_INSTRUCTIONS TO FOLLOW_. Please copy each line of the records below that includes the word "const".

_GIVEN DATA_.
........
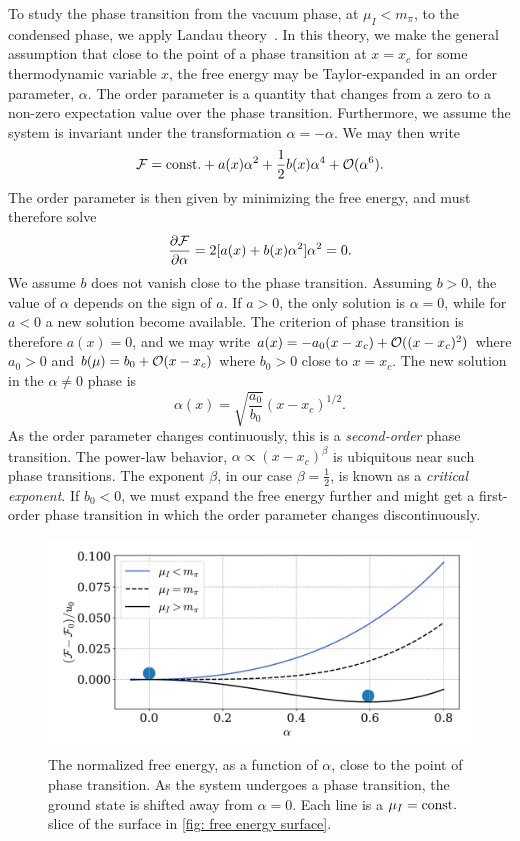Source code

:To study the phase transition from the vacuum phase, at $\mu_I < m_{\pi}$, to the condensed phase, we apply Landau theory~\autocite{peskinIntroductionQuantumField1995}.
In this theory, we make the general assumption that close to the point of a phase transition at $x = x_c$ for some thermodynamic variable $x$, the free energy may be Taylor-expanded in an order parameter, $\alpha$.
The order parameter is a quantity that changes from a zero to a non-zero expectation value over the phase transition.
Furthermore, we assume the system is invariant under the transformation $\alpha = -\alpha$.
We may then write
%
\begin{equation}
    \mathcal{F} = \mathrm{const.} + a(x)\alpha^2 + \frac{1}{2} b(x)\alpha^4 + \mathcal O(\alpha^6).
\end{equation}
%
The order parameter is then given by minimizing the free energy, and must therefore solve
%
\begin{equation}
    \pdv{\mathcal{F}}{\alpha} = 2[a(x) + b(x) \alpha^2]\alpha^2 = 0.
\end{equation}
%
We assume $b$ does not vanish close to the phase transition.
Assuming $b > 0$, the value of $\alpha$ depends on the sign of $a$.
If $a>0$, the only solution is $\alpha = 0$, while for $a<0$ a new solution become available.
The criterion of phase transition is therefore $a(x) = 0$, and we may write $a(x) = -a_0(x - x_c) + \mathcal O((x - x_c)^2)$ where $a_0 > 0$ and $b(\mu) = b_0 + \mathcal O(x - x_c)$ where $b_0>0$ close to $x = x_c$. 
The new solution in the $\alpha \neq 0$ phase is
%
\begin{equation}
    \alpha(x) = \sqrt{\frac{a_0}{b_0}}(x - x_c)^{1/2}.
\end{equation}
%
As the order parameter changes continuously, this is a \emph{second-order} phase transition.
The power-law behavior, $\alpha \propto (x - x_c)^\beta$ is ubiquitous near such phase transitions.
The exponent $\beta$, in our case $\beta = \frac{1}{2}$, is known as a \emph{critical exponent}.
If $b_0<0$, we must expand the free energy further and might get a first-order phase transition in which the order parameter changes discontinuously.

\begin{figure}[!htb]
    \centering
    \includegraphics[width=.8\textwidth]{../scripts/figurer/phase_transition.pdf}
    \caption{
        The normalized free energy, as a function of $\alpha$, close to the point of phase transition. 
        As the system undergoes a phase transition, the ground state is shifted away from $\alpha = 0$.
        Each line is a $\mu_I=\mathrm{const.}$ slice of the surface in \autoref{fig: free energy surface}.
        }
    \label{fig: phase transition}
\end{figure}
........
_ANSWER TO THIS PROBLEM_.
    \mathcal{F} = \mathrm{const.} + a(x)\alpha^2 + \frac{1}{2} b(x)\alpha^4 + \mathcal O(\alpha^6).
        Each line is a $\mu_I=\mathrm{const.}$ slice of the surface in \autoref{fig: free energy surface}.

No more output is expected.